Reputation: 2792
Cross posted from csexchange:
Let s = s0
For k = 0 through kmax (exclusive):
T ← temperature( 1 - (k+1)/kmax )
Pick a random neighbour, snew ← neighbour(s)
If P(E(s), E(snew), T) ≥ random(0, 1):
s ← snew
Output: the final state s
I am having trouble understanding how this algorithm does not get stuck in a local optima as the temperature cools. If we jump around at the start while the temp is high, and eventually only take uphill moves as the temp cools, then isn't the solution found highly dependent on where we just so happened to end up in the search space as the temperature started to cool? We may have found a better solution early on, jumped off of it while the temp was high, and then be in a worse-off position as the temp cools and we transition to hill climbing.
An often listed modification to this approach is to keep track of the best solution found so far. I see how this change mitigates the risk of "throwing away" a better solution found in the exploratory stage when the temp is high, but I don't see how this is any better than simply performing repeated random hill-climbing to sample the space, without the temperature theatrics.

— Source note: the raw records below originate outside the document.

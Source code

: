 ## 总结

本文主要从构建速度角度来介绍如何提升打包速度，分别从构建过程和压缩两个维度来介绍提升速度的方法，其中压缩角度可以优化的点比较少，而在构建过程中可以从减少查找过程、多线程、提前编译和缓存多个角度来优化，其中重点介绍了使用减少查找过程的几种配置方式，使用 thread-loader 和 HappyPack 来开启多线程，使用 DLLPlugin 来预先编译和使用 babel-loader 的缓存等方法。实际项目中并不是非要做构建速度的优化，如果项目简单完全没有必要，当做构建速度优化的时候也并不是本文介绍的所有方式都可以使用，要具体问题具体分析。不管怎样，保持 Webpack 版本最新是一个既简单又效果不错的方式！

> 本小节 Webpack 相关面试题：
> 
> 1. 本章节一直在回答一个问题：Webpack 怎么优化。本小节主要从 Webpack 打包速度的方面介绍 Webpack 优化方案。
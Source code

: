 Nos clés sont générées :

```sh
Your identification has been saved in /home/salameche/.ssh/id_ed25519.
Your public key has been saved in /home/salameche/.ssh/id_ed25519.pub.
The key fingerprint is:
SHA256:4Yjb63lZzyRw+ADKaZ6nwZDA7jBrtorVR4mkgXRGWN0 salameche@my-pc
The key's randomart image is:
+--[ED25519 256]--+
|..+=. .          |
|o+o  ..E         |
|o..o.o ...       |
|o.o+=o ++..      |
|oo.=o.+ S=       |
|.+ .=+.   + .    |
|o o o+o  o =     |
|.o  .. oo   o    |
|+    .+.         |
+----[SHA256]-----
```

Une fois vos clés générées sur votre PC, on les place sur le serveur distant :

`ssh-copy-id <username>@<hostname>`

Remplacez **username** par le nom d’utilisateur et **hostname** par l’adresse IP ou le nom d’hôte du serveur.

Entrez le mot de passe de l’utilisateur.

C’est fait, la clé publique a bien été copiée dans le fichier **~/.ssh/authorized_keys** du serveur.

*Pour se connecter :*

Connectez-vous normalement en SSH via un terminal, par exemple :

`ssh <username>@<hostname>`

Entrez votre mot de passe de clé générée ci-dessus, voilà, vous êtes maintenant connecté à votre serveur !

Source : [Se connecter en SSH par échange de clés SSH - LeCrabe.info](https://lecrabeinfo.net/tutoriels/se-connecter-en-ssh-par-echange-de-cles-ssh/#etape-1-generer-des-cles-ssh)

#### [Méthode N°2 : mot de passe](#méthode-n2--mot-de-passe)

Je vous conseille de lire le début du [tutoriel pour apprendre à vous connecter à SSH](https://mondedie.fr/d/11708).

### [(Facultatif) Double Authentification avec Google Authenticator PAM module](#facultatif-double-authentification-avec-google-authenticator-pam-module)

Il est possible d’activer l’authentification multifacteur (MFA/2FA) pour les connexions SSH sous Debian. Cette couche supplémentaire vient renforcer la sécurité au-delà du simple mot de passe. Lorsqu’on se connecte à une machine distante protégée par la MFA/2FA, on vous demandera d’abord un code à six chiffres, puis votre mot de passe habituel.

Another approach that comes to mind is to combine the ideas of keeping track of the "best so far" with repeated hill climbing and beam search. For each temperature, we could perform simulated annealing and track the best 'n' solutions. Then for the next temperature, start from each of those local peaks.
Upvotes: 3
Views: 1071
Reputation: 12151
The question as asked doesn't seem very coherent, it seems to ask about guarantees offered by the vanilla simulated annealing algorithm, then proceeds to propose multiple modifications with little to no justification.
In any case, I will try to be coherent in this answer.

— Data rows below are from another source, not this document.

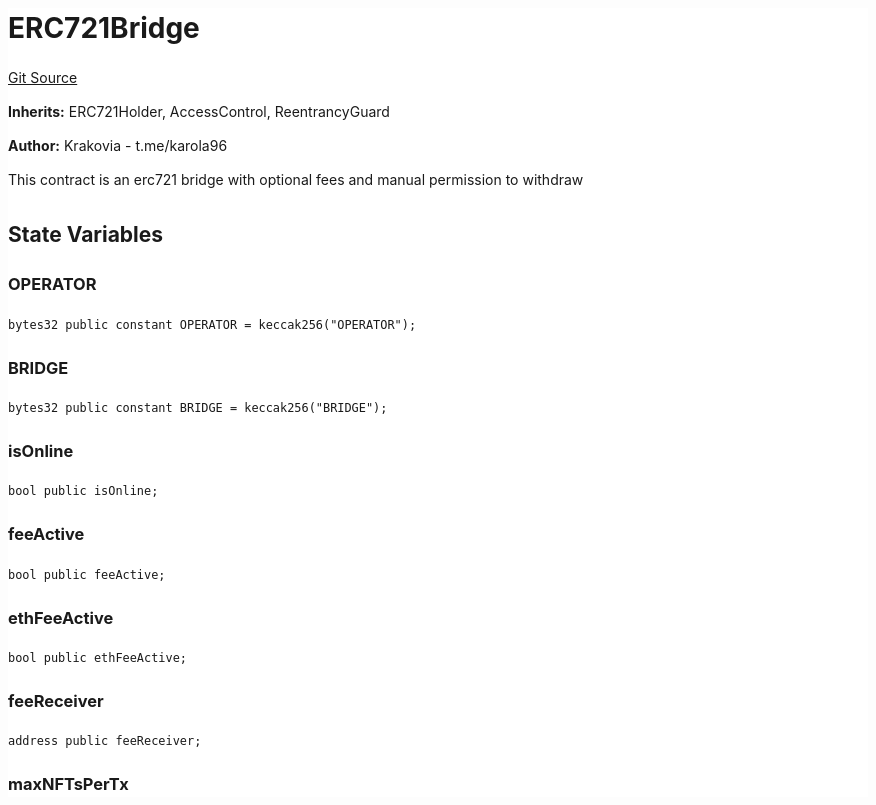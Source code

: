 # ERC721Bridge
[Git Source](https://github.com/RealFevr/realfevr-nfts-bridge/blob/4447867b24eeef38a5cfb272a144191400f1fb36/contracts\ERC721Bridge.sol)

**Inherits:**
ERC721Holder, AccessControl, ReentrancyGuard

**Author:**
Krakovia - t.me/karola96

This contract is an erc721 bridge with optional fees and manual permission to withdraw


## State Variables
### OPERATOR

```solidity
bytes32 public constant OPERATOR = keccak256("OPERATOR");
```


### BRIDGE

```solidity
bytes32 public constant BRIDGE = keccak256("BRIDGE");
```


### isOnline

```solidity
bool public isOnline;
```


### feeActive

```solidity
bool public feeActive;
```


### ethFeeActive

```solidity
bool public ethFeeActive;
```


### feeReceiver

```solidity
address public feeReceiver;
```


### maxNFTsPerTx
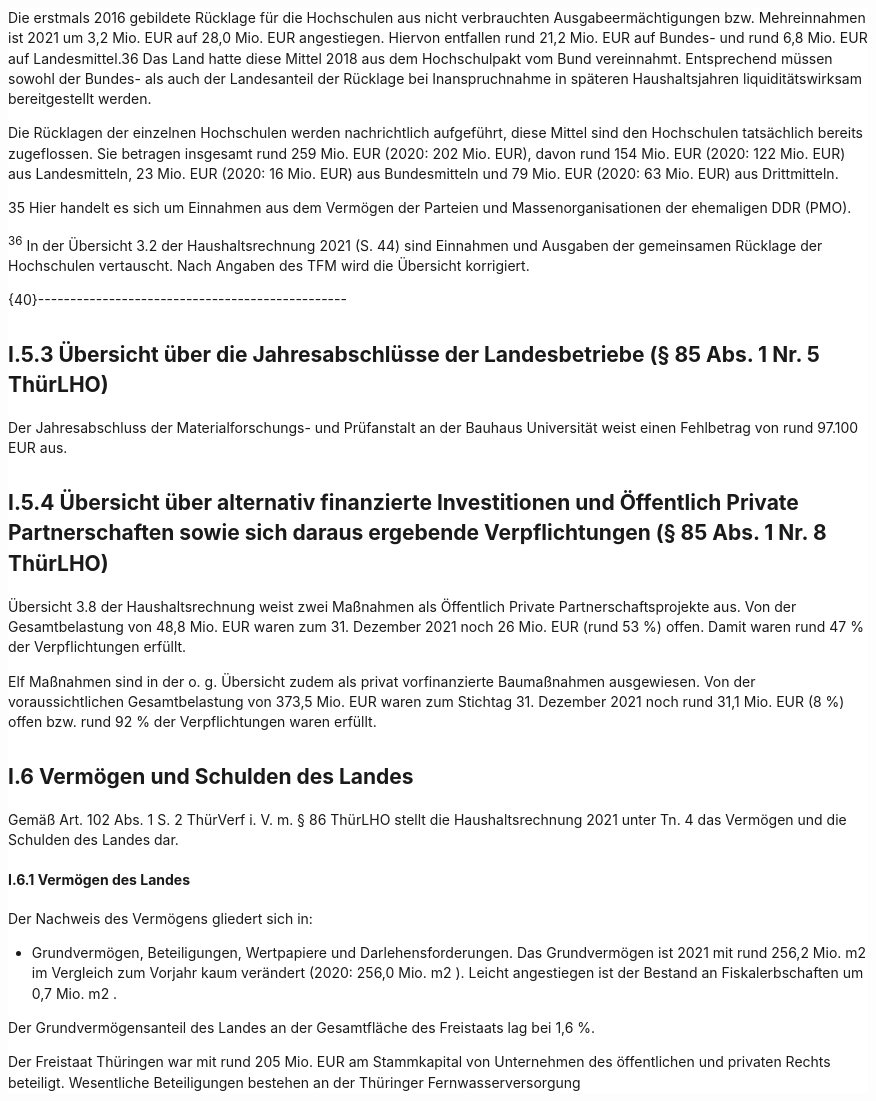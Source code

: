 Die erstmals 2016 gebildete Rücklage für die Hochschulen aus nicht verbrauchten Ausgabeermächtigungen bzw. Mehreinnahmen ist 2021 um 3,2 Mio. EUR auf 28,0 Mio. EUR angestiegen. Hiervon entfallen rund 21,2 Mio. EUR auf Bundes- und rund 6,8 Mio. EUR auf Landesmittel.36 Das Land hatte diese Mittel 2018 aus dem Hochschulpakt vom Bund vereinnahmt. Entsprechend müssen sowohl der Bundes- als auch der Landesanteil der Rücklage bei Inanspruchnahme in späteren Haushaltsjahren liquiditätswirksam bereitgestellt werden.

Die Rücklagen der einzelnen Hochschulen werden nachrichtlich aufgeführt, diese Mittel sind den Hochschulen tatsächlich bereits zugeflossen. Sie betragen insgesamt rund 259 Mio. EUR (2020: 202 Mio. EUR), davon rund 154 Mio. EUR (2020: 122 Mio. EUR) aus Landesmitteln, 23 Mio. EUR (2020: 16 Mio. EUR) aus Bundesmitteln und 79 Mio. EUR (2020: 63 Mio. EUR) aus Drittmitteln.

 35 Hier handelt es sich um Einnahmen aus dem Vermögen der Parteien und Massenorganisationen der ehemaligen DDR (PMO).

<sup>36</sup> In der Übersicht 3.2 der Haushaltsrechnung 2021 (S. 44) sind Einnahmen und Ausgaben der gemeinsamen Rücklage der Hochschulen vertauscht. Nach Angaben des TFM wird die Übersicht korrigiert.

{40}------------------------------------------------

## **I.5.3 Übersicht über die Jahresabschlüsse der Landesbetriebe (§ 85 Abs. 1 Nr. 5 ThürLHO)**

Der Jahresabschluss der Materialforschungs- und Prüfanstalt an der Bauhaus Universität weist einen Fehlbetrag von rund 97.100 EUR aus.

## **I.5.4 Übersicht über alternativ finanzierte Investitionen und Öffentlich Private Partnerschaften sowie sich daraus ergebende Verpflichtungen (§ 85 Abs. 1 Nr. 8 ThürLHO)**

Übersicht 3.8 der Haushaltsrechnung weist zwei Maßnahmen als Öffentlich Private Partnerschaftsprojekte aus. Von der Gesamtbelastung von 48,8 Mio. EUR waren zum 31. Dezember 2021 noch 26 Mio. EUR (rund 53 %) offen. Damit waren rund 47 % der Verpflichtungen erfüllt.

Elf Maßnahmen sind in der o. g. Übersicht zudem als privat vorfinanzierte Baumaßnahmen ausgewiesen. Von der voraussichtlichen Gesamtbelastung von 373,5 Mio. EUR waren zum Stichtag 31. Dezember 2021 noch rund 31,1 Mio. EUR (8 %) offen bzw. rund 92 % der Verpflichtungen waren erfüllt.

## **I.6 Vermögen und Schulden des Landes**

Gemäß Art. 102 Abs. 1 S. 2 ThürVerf i. V. m. § 86 ThürLHO stellt die Haushaltsrechnung 2021 unter Tn. 4 das Vermögen und die Schulden des Landes dar.

#### **I.6.1 Vermögen des Landes**

Der Nachweis des Vermögens gliedert sich in:

- Grundvermögen, Beteiligungen, Wertpapiere und Darlehensforderungen.
Das Grundvermögen ist 2021 mit rund 256,2 Mio. m2 im Vergleich zum Vorjahr kaum verändert (2020: 256,0 Mio. m2 ). Leicht angestiegen ist der Bestand an Fiskalerbschaften um 0,7 Mio. m2 .

Der Grundvermögensanteil des Landes an der Gesamtfläche des Freistaats lag bei 1,6 %.

Der Freistaat Thüringen war mit rund 205 Mio. EUR am Stammkapital von Unternehmen des öffentlichen und privaten Rechts beteiligt. Wesentliche Beteiligungen bestehen an der Thüringer Fernwasserversorgung 

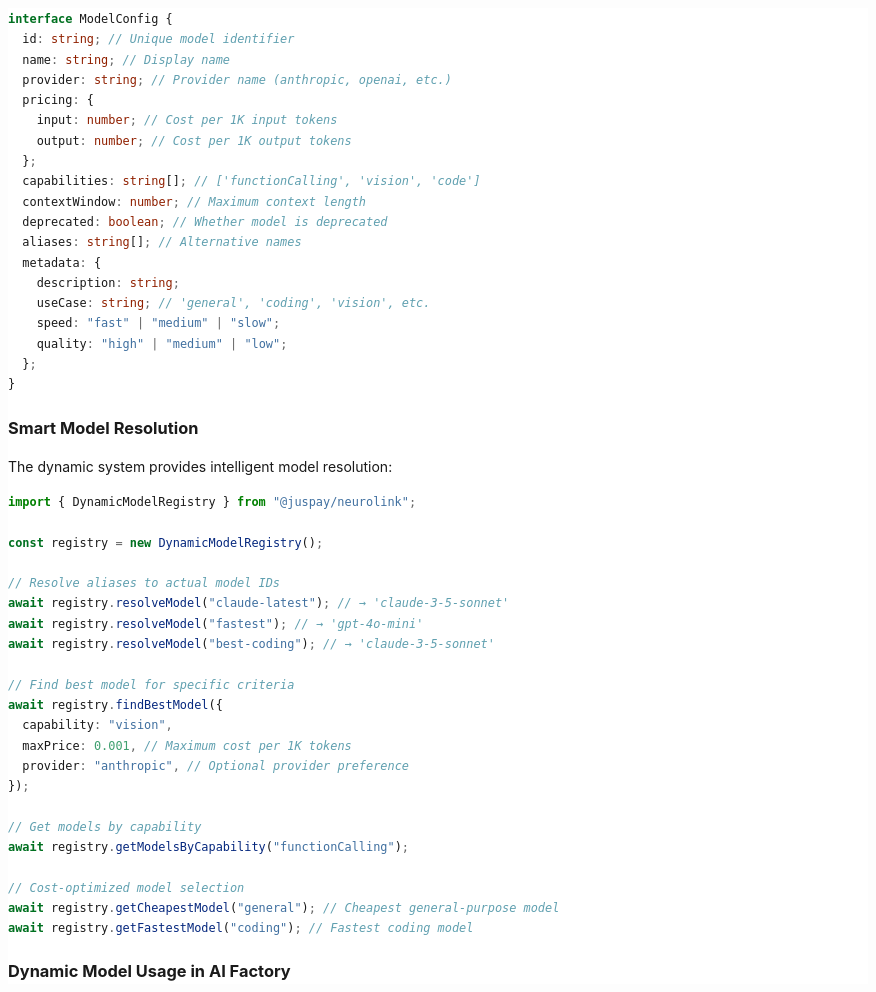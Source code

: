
 ```typescript
interface ModelConfig {
  id: string; // Unique model identifier
  name: string; // Display name
  provider: string; // Provider name (anthropic, openai, etc.)
  pricing: {
    input: number; // Cost per 1K input tokens
    output: number; // Cost per 1K output tokens
  };
  capabilities: string[]; // ['functionCalling', 'vision', 'code']
  contextWindow: number; // Maximum context length
  deprecated: boolean; // Whether model is deprecated
  aliases: string[]; // Alternative names
  metadata: {
    description: string;
    useCase: string; // 'general', 'coding', 'vision', etc.
    speed: "fast" | "medium" | "slow";
    quality: "high" | "medium" | "low";
  };
}
```

### Smart Model Resolution

The dynamic system provides intelligent model resolution:

```typescript
import { DynamicModelRegistry } from "@juspay/neurolink";

const registry = new DynamicModelRegistry();

// Resolve aliases to actual model IDs
await registry.resolveModel("claude-latest"); // → 'claude-3-5-sonnet'
await registry.resolveModel("fastest"); // → 'gpt-4o-mini'
await registry.resolveModel("best-coding"); // → 'claude-3-5-sonnet'

// Find best model for specific criteria
await registry.findBestModel({
  capability: "vision",
  maxPrice: 0.001, // Maximum cost per 1K tokens
  provider: "anthropic", // Optional provider preference
});

// Get models by capability
await registry.getModelsByCapability("functionCalling");

// Cost-optimized model selection
await registry.getCheapestModel("general"); // Cheapest general-purpose model
await registry.getFastestModel("coding"); // Fastest coding model
```

### Dynamic Model Usage in AI Factory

The only known rigorous proof of simulated annealing that I know of is described as
The concept of using an adaptive step-size has been essential to the development of better annealing algorithms. The Classical Simulated Annealing (CSA) was the first annealing algorithm with a rigorous mathematical proof for its global convergence (Geman and Geman, 1984). It was proven to converge if a Gaussian distribution is used for GXY (TK), coupled with an annealing schedule S(Tk) that decreases no faster than T = To/(log k). The integer k is a counter for the external annealing loop, as will be detailed in the next section. However, a logarithmic decreasing schedule is considered to be too slow, and for many problems the number of iterations required is considered as “overkill” (Ingber, 1993).
Where the proof of this can be found in
Geman, Stuart, and Donald Geman. "Stochastic relaxation, Gibbs distributions, and the Bayesian restoration of images." IEEE Transactions on pattern analysis and machine intelligence 6 (1984): 721-741.

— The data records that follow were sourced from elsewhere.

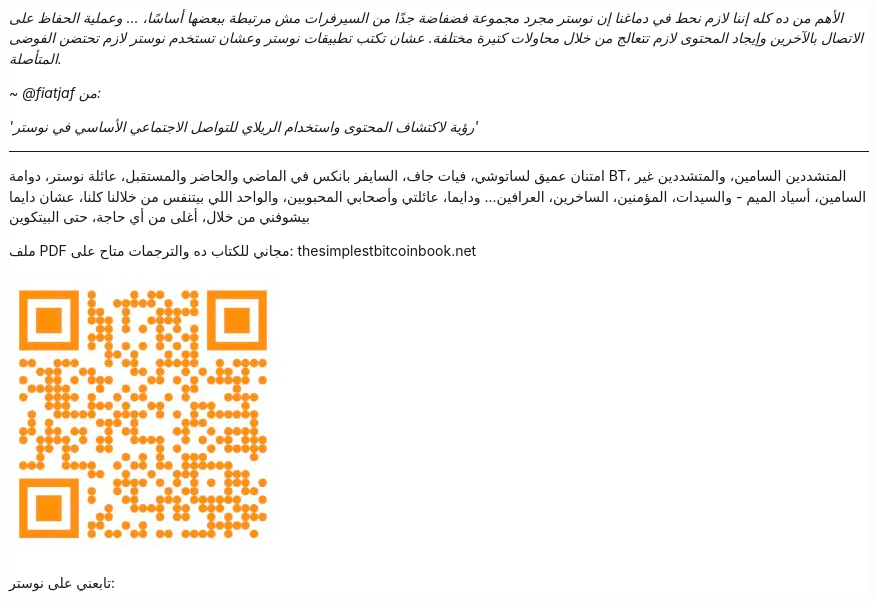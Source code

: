 *الأهم من ده كله إننا لازم نحط في دماغنا إن
نوستر مجرد مجموعة فضفاضة جدًا من السيرفرات مش مرتبطة ببعضها أساسًا، ... وعملية الحفاظ على
الاتصال بالآخرين وإيجاد المحتوى لازم تتعالج
من خلال محاولات كتيرة مختلفة.*
*عشان تكتب تطبيقات نوستر وعشان تستخدم نوستر لازم
تحتضن الفوضى المتأصلة.*

*~ @fiatjaf من:*

*'رؤية لاكتشاف المحتوى واستخدام الريلاي
للتواصل الاجتماعي الأساسي في نوستر'*

---

امتنان عميق لساتوشي، فيات جاف، السايفر بانكس
في الماضي والحاضر والمستقبل، عائلة نوستر، دوامة
BT، المتشددين السامين، والمتشددين غير السامين، أسياد الميم -
والسيدات، المؤمنين، الساخرين، العرافين...
ودايما،
عائلتي وأصحابي المحبوبين،
والواحد اللي بيتنفس من خلالنا كلنا،
عشان دايما بيشوفني من خلال،
أغلى من أي حاجة، حتى البيتكوين

ملف PDF مجاني للكتاب ده والترجمات
متاح على: thesimplestbitcoinbook.net

![c1](figure-048-c1.png)

تابعني على نوستر:
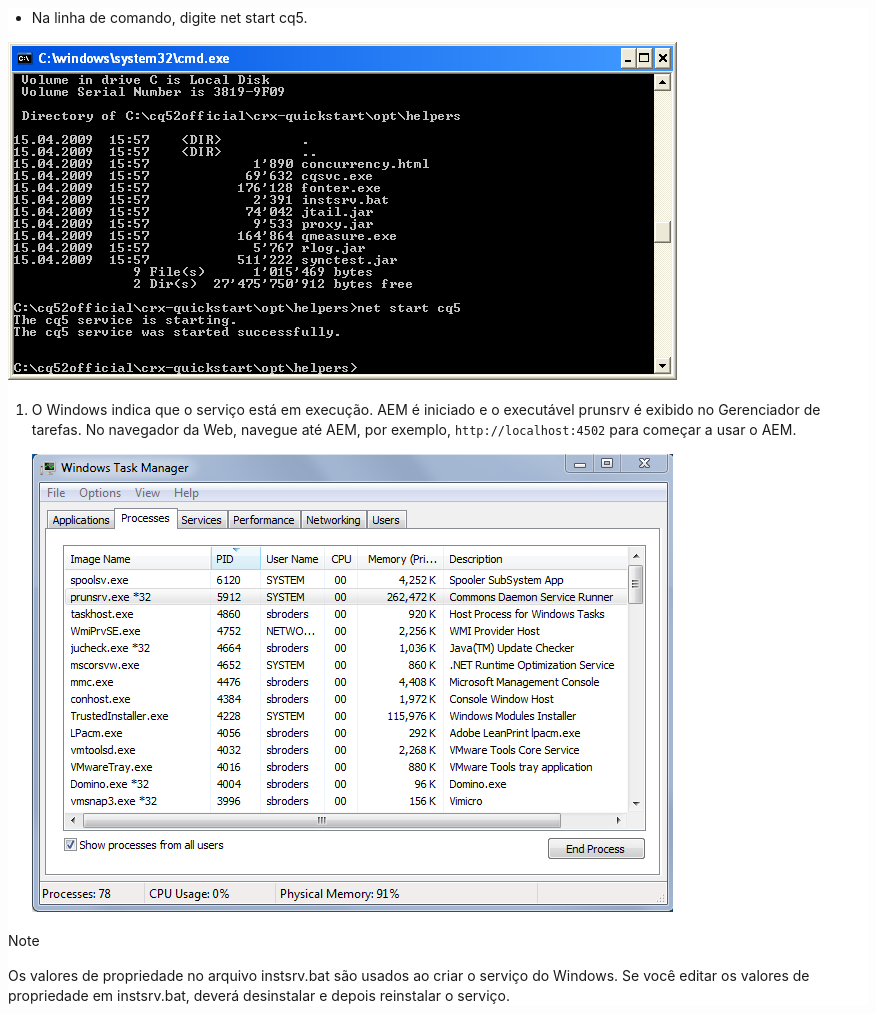    * Na linha de comando, digite net start cq5.

   ![chlimage_1-72](assets/chlimage_1-72.png)

1. O Windows indica que o serviço está em execução. AEM é iniciado e o executável prunsrv é exibido no Gerenciador de tarefas. No navegador da Web, navegue até AEM, por exemplo, `http://localhost:4502` para começar a usar o AEM.

   ![chlimage_1-73](assets/chlimage_1-73.png)

>[!NOTE]
>
>Os valores de propriedade no arquivo instsrv.bat são usados ao criar o serviço do Windows. Se você editar os valores de propriedade em instsrv.bat, deverá desinstalar e depois reinstalar o serviço.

In terms of successful modifications of SA, if you peruse literature you will find many empirical claims of superiority, but few proofs. Having studied this problem in the past, I can say from the various modified versions of SA I have tried empirically for the problems I was interested in at the time, the only SA modification that consistently gave better results than classical simulated annealing is known as parallel tempering.
Parallel tempering is the modification of SA whereby instead of mixing one Markov-Chain (i.e. the annealing step) multiple chains are mixed concurrently at very specific temperatures, with exchanges between chains occurring on a dynamic or static schedule.
Original paper on parallel tempering:
Swendsen, Robert H., and Jian-Sheng Wang. "Replica Monte Carlo simulation of spin-glasses." Physical review letters 57.21 (1986): 2607.
There are various free and proprietary implementations of parallel tempering available due to its effectiveness; I would highly recommend starting with a a high quality implementation instead of rolling your own.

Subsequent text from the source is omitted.